Patricia Louw
Factors that influence credit score
Your credit score, a numerical representation of your creditworthiness, is derived from the information in your credit bureau report. Several factors contribute to your credit score: Payment history: Timely payments on credit accounts significantly increase your score.
Credit utilisation:
This is how well you keep within your facility limits prescribed by the credit provider. Do not exceed the limits provided, and keep the ratio between what you owe and the limit provided low.
Length of credit history:
The longer your credit history or the more credit you have, the more favourably it is viewed by lenders.
Types of credit in use:
A healthy mix of credit types, such as credit cards, mortgages and instalment loans positively impacts your score.
New credit:
Refrain from opening multiple new credit accounts in a short period, as this may adversely affect your score.

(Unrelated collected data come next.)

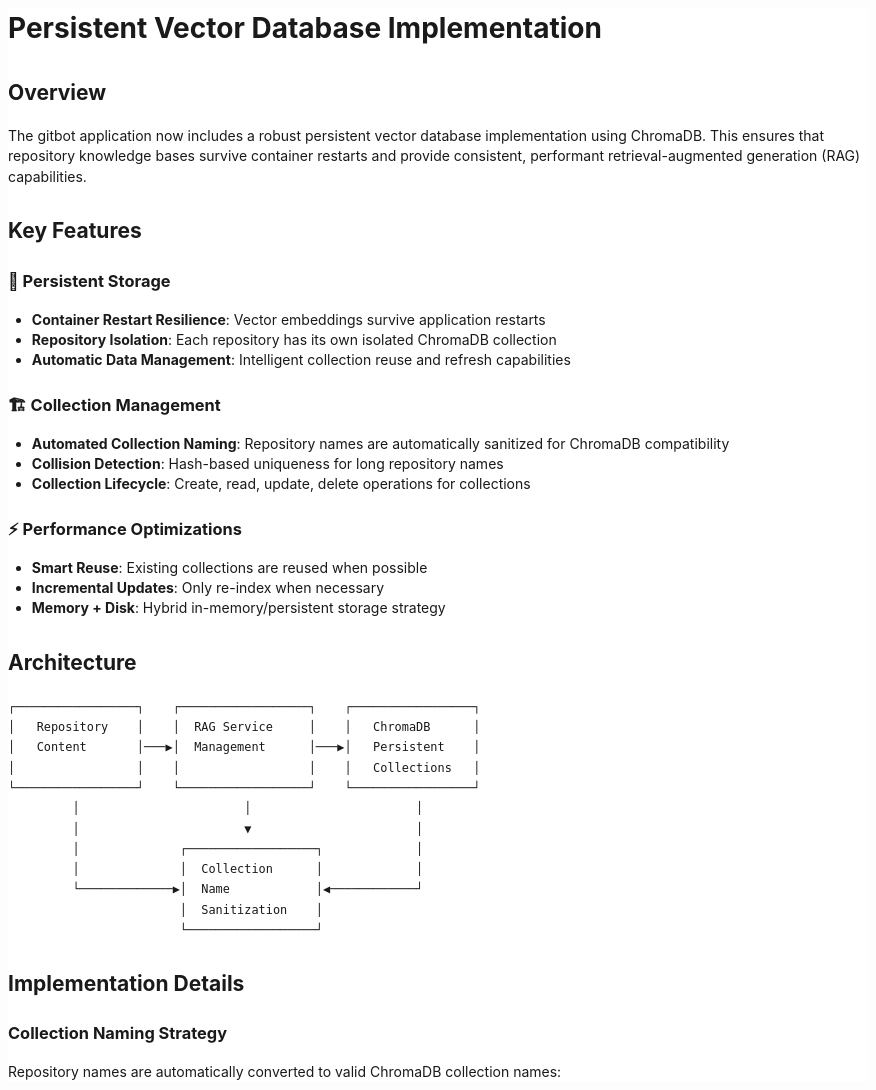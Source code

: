 # Persistent Vector Database Implementation

## Overview

The gitbot application now includes a robust persistent vector database implementation using ChromaDB. This ensures that repository knowledge bases survive container restarts and provide consistent, performant retrieval-augmented generation (RAG) capabilities.

## Key Features

### 🔄 Persistent Storage
- **Container Restart Resilience**: Vector embeddings survive application restarts
- **Repository Isolation**: Each repository has its own isolated ChromaDB collection
- **Automatic Data Management**: Intelligent collection reuse and refresh capabilities

### 🏗️ Collection Management
- **Automated Collection Naming**: Repository names are automatically sanitized for ChromaDB compatibility
- **Collision Detection**: Hash-based uniqueness for long repository names
- **Collection Lifecycle**: Create, read, update, delete operations for collections

### ⚡ Performance Optimizations
- **Smart Reuse**: Existing collections are reused when possible
- **Incremental Updates**: Only re-index when necessary
- **Memory + Disk**: Hybrid in-memory/persistent storage strategy

## Architecture

```
┌─────────────────┐    ┌──────────────────┐    ┌─────────────────┐
│   Repository    │    │  RAG Service     │    │   ChromaDB      │
│   Content       │───▶│  Management      │───▶│   Persistent    │
│                 │    │                  │    │   Collections   │
└─────────────────┘    └──────────────────┘    └─────────────────┘
         │                       │                       │
         │                       ▼                       │
         │              ┌──────────────────┐             │
         │              │  Collection      │             │
         └─────────────▶│  Name            │◀────────────┘
                        │  Sanitization    │
                        └──────────────────┘
```

## Implementation Details

### Collection Naming Strategy

Repository names are automatically converted to valid ChromaDB collection names:
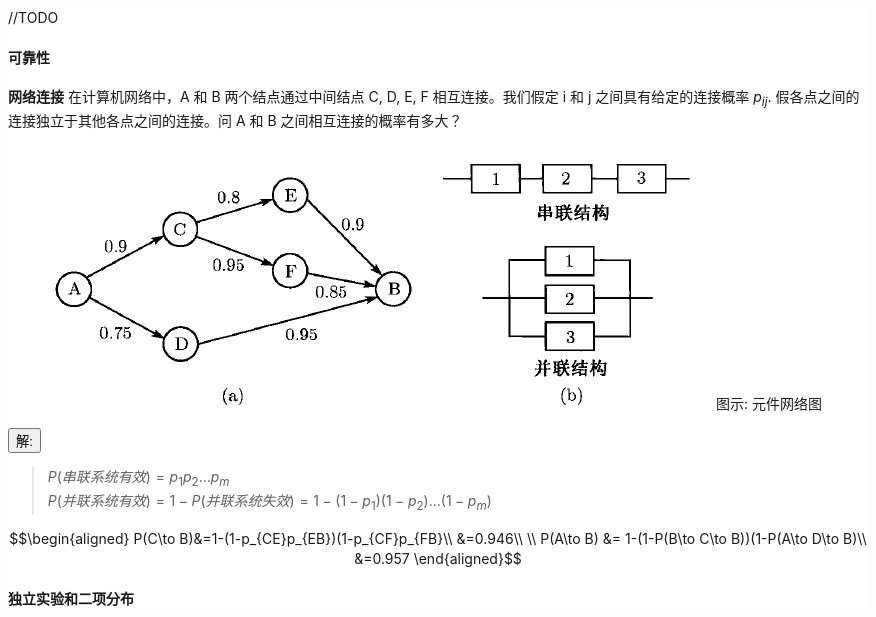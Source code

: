 //TODO
</div>
</div>

<h4 class = 'auto-sort-sub1'>可靠性</h4>

<div class="myProblem">
<div class="myQuestion">

**网络连接**  在计算机网络中，A 和 B 两个结点通过中间结点 C, D, E, F 相互连接。我们假定 i 和 j 之间具有给定的连接概率 $p_{ij}$. 假各点之间的连接独立于其他各点之间的连接。问 A 和 B 之间相互连接的概率有多大？

<div class="myImage">

![-image-](..\images\probability\01_05.png)
<label class="imageTitle">图示: 元件网络图</label>
</div>
</div>
<button class="toggleAnswer answer-button">解:</button>
<div class="myAnswer hidden">

> $P(串联系统有效)=p_1p_2\dots p_m$   
> $P(并联系统有效)=1-P(并联系统失效) = 1-(1-p_1)(1-p_2)\dots (1-p_m)$

$$\begin{aligned}
P(C\to B)&=1-(1-p_{CE}p_{EB})(1-p_{CF}p_{FB}\\
&=0.946\\
\\
P(A\to B) &= 1-(1-P(B\to C\to B))(1-P(A\to D\to B)\\
&=0.957
\end{aligned}$$
</div>
</div>

<h4 class = 'auto-sort-sub1'>独立实验和二项分布</h4>

</div>
</div>
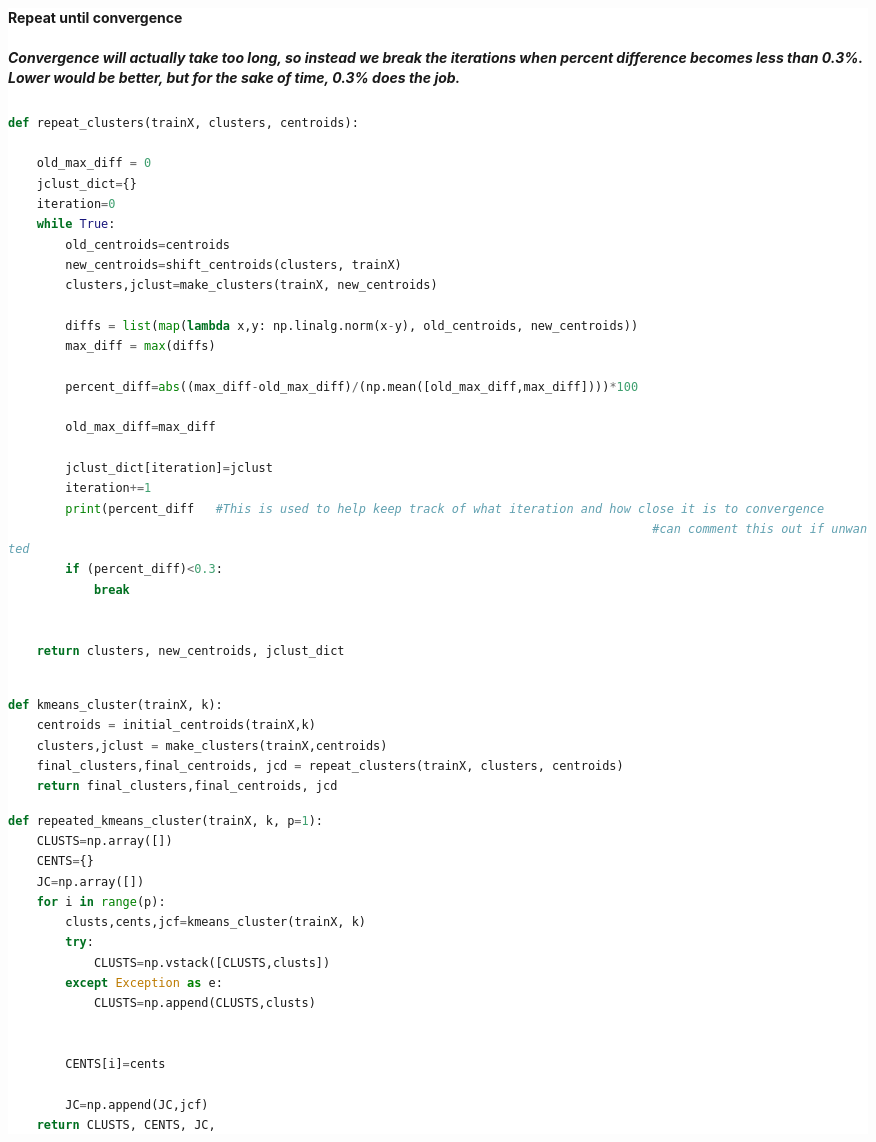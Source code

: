 #### Repeat until convergence

##### Convergence will actually take too long, so instead we break the iterations when percent difference becomes less than 0.3%. Lower would be better, but for the sake of time, 0.3% does the job.


```python
def repeat_clusters(trainX, clusters, centroids):
    
    old_max_diff = 0
    jclust_dict={}
    iteration=0
    while True:
        old_centroids=centroids
        new_centroids=shift_centroids(clusters, trainX)
        clusters,jclust=make_clusters(trainX, new_centroids)
        
        diffs = list(map(lambda x,y: np.linalg.norm(x-y), old_centroids, new_centroids))
        max_diff = max(diffs)
        
        percent_diff=abs((max_diff-old_max_diff)/(np.mean([old_max_diff,max_diff])))*100
       
        old_max_diff=max_diff
        
        jclust_dict[iteration]=jclust
        iteration+=1
        print(percent_diff   #This is used to help keep track of what iteration and how close it is to convergence
                                                                                          #can comment this out if unwanted
        if (percent_diff)<0.3:
            break
    
    
    return clusters, new_centroids, jclust_dict
        
```


```python
def kmeans_cluster(trainX, k):
    centroids = initial_centroids(trainX,k)
    clusters,jclust = make_clusters(trainX,centroids)
    final_clusters,final_centroids, jcd = repeat_clusters(trainX, clusters, centroids)
    return final_clusters,final_centroids, jcd
```


```python
def repeated_kmeans_cluster(trainX, k, p=1):
    CLUSTS=np.array([])
    CENTS={}
    JC=np.array([])
    for i in range(p):
        clusts,cents,jcf=kmeans_cluster(trainX, k)
        try:
            CLUSTS=np.vstack([CLUSTS,clusts])
        except Exception as e:
            CLUSTS=np.append(CLUSTS,clusts)
            
            
        CENTS[i]=cents
            
        JC=np.append(JC,jcf)
    return CLUSTS, CENTS, JC, 
```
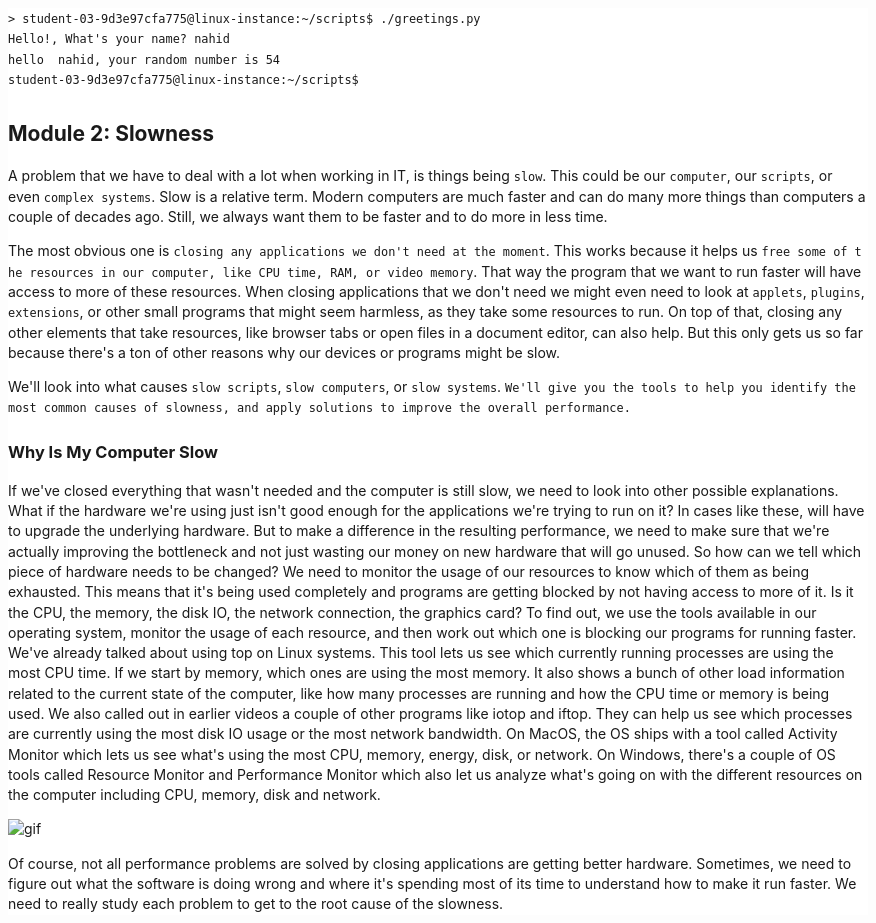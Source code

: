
 ```console
> student-03-9d3e97cfa775@linux-instance:~/scripts$ ./greetings.py
Hello!, What's your name? nahid
hello  nahid, your random number is 54
student-03-9d3e97cfa775@linux-instance:~/scripts$
```

## Module 2: Slowness

A problem that we have to deal with a lot when working in IT, is things being `slow`. This could be our `computer`, our `scripts`, or even `complex systems`. Slow is a relative term. Modern computers are much faster and can do many more things than computers a couple of decades ago. Still, we always want them to be faster and to do more in less time.

The most obvious one is `closing any applications we don't need at the moment`. This works because it helps us `free some of the resources in our computer, like CPU time, RAM, or video memory`. That way the program that we want to run faster will have access to more of these resources. When closing applications that we don't need we might even need to look at `applets`, `plugins`, `extensions`, or other small programs that might seem harmless, as they take some resources to run. On top of that, closing any other elements that take resources, like browser tabs or open files in a document editor, can also help. But this only gets us so far because there's a ton of other reasons why our devices or programs might be slow.

We'll look into what causes `slow scripts`, `slow computers`, or `slow systems`. `We'll give you the tools to help you identify the most common causes of slowness, and apply solutions to improve the overall performance.`

### Why Is My Computer Slow

If we've closed everything that wasn't needed and the computer is still slow, we need to look into other possible explanations. What if the hardware we're using just isn't good enough for the applications we're trying to run on it? In cases like these, will have to upgrade the underlying hardware. But to make a difference in the resulting performance, we need to make sure that we're actually improving the bottleneck and not just wasting our money on new hardware that will go unused. So how can we tell which piece of hardware needs to be changed? We need to monitor the usage of our resources to know which of them as being exhausted. This means that it's being used completely and programs are getting blocked by not having access to more of it. Is it the CPU, the memory, the disk IO, the network connection, the graphics card? To find out, we use the tools available in our operating system, monitor the usage of each resource, and then work out which one is blocking our programs for running faster. We've already talked about using top on Linux systems. This tool lets us see which currently running processes are using the most CPU time. If we start by memory, which ones are using the most memory. It also shows a bunch of other load information related to the current state of the computer, like how many processes are running and how the CPU time or memory is being used. We also called out in earlier videos a couple of other programs like iotop and iftop. They can help us see which processes are currently using the most disk IO usage or the most network bandwidth. On MacOS, the OS ships with a tool called Activity Monitor which lets us see what's using the most CPU, memory, energy, disk, or network. On Windows, there's a couple of OS tools called Resource Monitor and Performance Monitor which also let us analyze what's going on with the different resources on the computer including CPU, memory, disk and network.

![gif][gif-slowness]

Of course, not all performance problems are solved by closing applications are getting better hardware. Sometimes, we need to figure out what the software is doing wrong and where it's spending most of its time to understand how to make it run faster. We need to really study each problem to get to the root cause of the slowness.


[stackoverflow]: https://stackoverflow.com/search?q=troubleshoot
[troubleshoot-definition]: ./images/troubleshoot-definition.png
[debug-definition]: ./images/debug-definition.png
[debuggers]: ./images/debuggers.png
[idnw]: ./images/it-doesnot-work.png
[binary-search]: https://external-content.duckduckgo.com/iu/?u=https%3A%2F%2Fcdn-images-1.medium.com%2Fmax%2F1600%2F1*1nOsAVYmvY48FgMVLNIZ5Q.jpeg&f=1&nofb=1
[invalid-data-search]: ./images/binary-search-error-find-in-files.png
[gif-slowness]: ./images/gmail.gif
[wec]: ./images/write-efficient-code.png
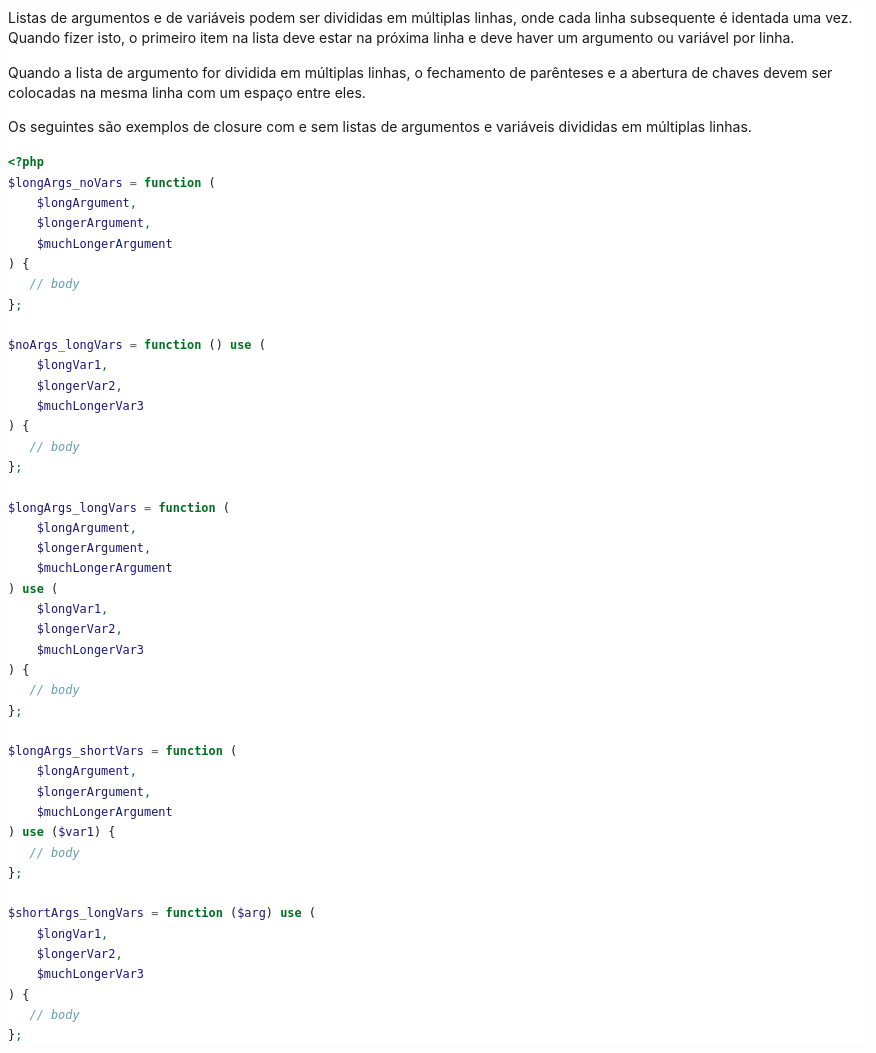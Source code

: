 Listas de argumentos e de variáveis podem ser divididas em múltiplas linhas, onde cada linha subsequente é identada uma vez. Quando fizer isto, o primeiro item na lista deve estar na próxima linha e deve haver um argumento ou variável por linha.

Quando a lista de argumento for dividida em múltiplas linhas, o fechamento de parênteses e a abertura de chaves devem ser colocadas na mesma linha com um espaço entre eles.

Os seguintes são exemplos de closure com e sem listas de argumentos e variáveis divididas em múltiplas linhas.

```php
<?php
$longArgs_noVars = function (
    $longArgument,
    $longerArgument,
    $muchLongerArgument
) {
   // body
};

$noArgs_longVars = function () use (
    $longVar1,
    $longerVar2,
    $muchLongerVar3
) {
   // body
};

$longArgs_longVars = function (
    $longArgument,
    $longerArgument,
    $muchLongerArgument
) use (
    $longVar1,
    $longerVar2,
    $muchLongerVar3
) {
   // body
};

$longArgs_shortVars = function (
    $longArgument,
    $longerArgument,
    $muchLongerArgument
) use ($var1) {
   // body
};

$shortArgs_longVars = function ($arg) use (
    $longVar1,
    $longerVar2,
    $muchLongerVar3
) {
   // body
};
```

Improving your credit score
If your credit score is not where you want it to be, you can take proactive steps to enhance it. Remember, a good credit score will enable you to get financial assistance at a time when you most need it. Below are some ways to improve your score:
Pay bills on time:
Consistently making ontime payments is the most effective way to improve your credit score. Where possible, load debit orders to ensure all obligations are paid on time with minimal effort.
Reduce credit card balances or overdraft limits:
Lowering credit card balances or overdraft limits can positively impact your credit utilisation ratio.
Check for errors:
Regularly review your credit report for inaccuracies and dispute any discrepancies.
Avoid opening unnecessary accounts:
Opening too many new accounts within a short timeframe can be perceived negatively.
Diversify your credit mix:
A diverse mix of credit types, responsibly managed, can positively impact your credit score. *Patricia Louw is the finance credit manager at Old Mutual Namibia.